Павел на мгновение остановился.

— Да, будьте добры, позвоните, пожалуйста! Буду очень вам благодарен.

— Что угодно, хоть черная магия? — пошутила она.

— Да, пожалуй… Еще пригласите психиатра, хорошего терапевта, невропатолога…

7

Кто мог бы подумать, что в сегодняшней медицине, с ее точным анализом и кардиограммами, столько магии и колдовства? В ней, оказывается, есть все — и суровый расчет, и поиски неизвестного, и творчество, и поэзия.

Павел вышел из клиники, словно пьяный. В голове все мешалось: угасающий день, запах спирта и хлорамина, и этот летящий навстречу пушистыми хлопьями снег, и оранжевые бока апельсинов в авоськах у встречных прохожих. Боль и радость, и новое, незнакомое чувство удачи, соучастия в чем-то огромном, хорошем будоражили Павла, поднимали его как на крыльях. Нет, старинная черная магия, колдовство не для Лизы, лежащей в палате, это все для него самого, для врача: избавление от заклятия!

В суете напряженных, насыщенных неотложной заботой и спешкою дней, он забыл о себе, и в этом, наверное, и был истинный смысл случившейся с ним перемены.
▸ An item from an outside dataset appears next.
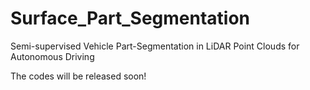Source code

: # Surface_Part_Segmentation

Semi-supervised Vehicle Part-Segmentation in LiDAR Point Clouds for Autonomous Driving

The codes will be released soon!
Он влетал в ординаторскую и еще на пороге кого-то расспрашивал, тормошил, горячился, доказывал, с нетерпением ждал ответа и сам научился отвечать на вопросы других. Не случись с Лизой этой клинической смерти и спасения ее — из вечного холода и огня — никогда бы, наверное, Павел не знал, что любовь — это люди. Что любимый и важный твой труд — это тоже они. Это люди творят твое счастье, а вовсе не ты сам, как прежде по глупости, по неведению думал. Ты холоден и равнодушен, пока не узнаешь находящихся рядом людей, а узнаешь, полюбишь — и вот твоя нежность, и страсть, и огромная радость!

Сегодня он целый час разговаривал с Лизой.

Он глядел в ее бледное, измученное лицо, ощущая, совсем как свое, ее легкое, иссохшее тело. Стеклянная, хрупкая немота, охватившая Лизу под влиянием сильных лекарств, кислородных подушек, чужой свежей крови, камфары, пенициллина, нынче словно бы надкололась и треснула, и в эту теплую, не видимую для постороннего глаза трещинку прямо к сердцу уже подступали едва различимые звуки и запахи, блики яркого света.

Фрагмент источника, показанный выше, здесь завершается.